DATA FOR THIS EXERCISE:
+---+

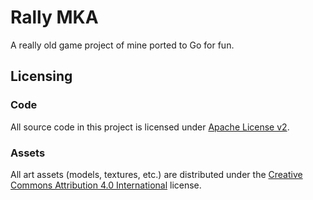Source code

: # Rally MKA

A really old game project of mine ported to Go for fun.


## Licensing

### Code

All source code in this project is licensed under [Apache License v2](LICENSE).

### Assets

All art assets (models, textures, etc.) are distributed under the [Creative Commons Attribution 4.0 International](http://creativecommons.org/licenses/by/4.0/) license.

+---+

PROBLEM REQUIREMENTS: Which lines above contain the word "under"? List them.

EXERCISE OUTPUT:
All source code in this project is licensed under [Apache License v2](LICENSE).
All art assets (models, textures, etc.) are distributed under the [Creative Commons Attribution 4.0 International](http://creativecommons.org/licenses/by/4.0/) license.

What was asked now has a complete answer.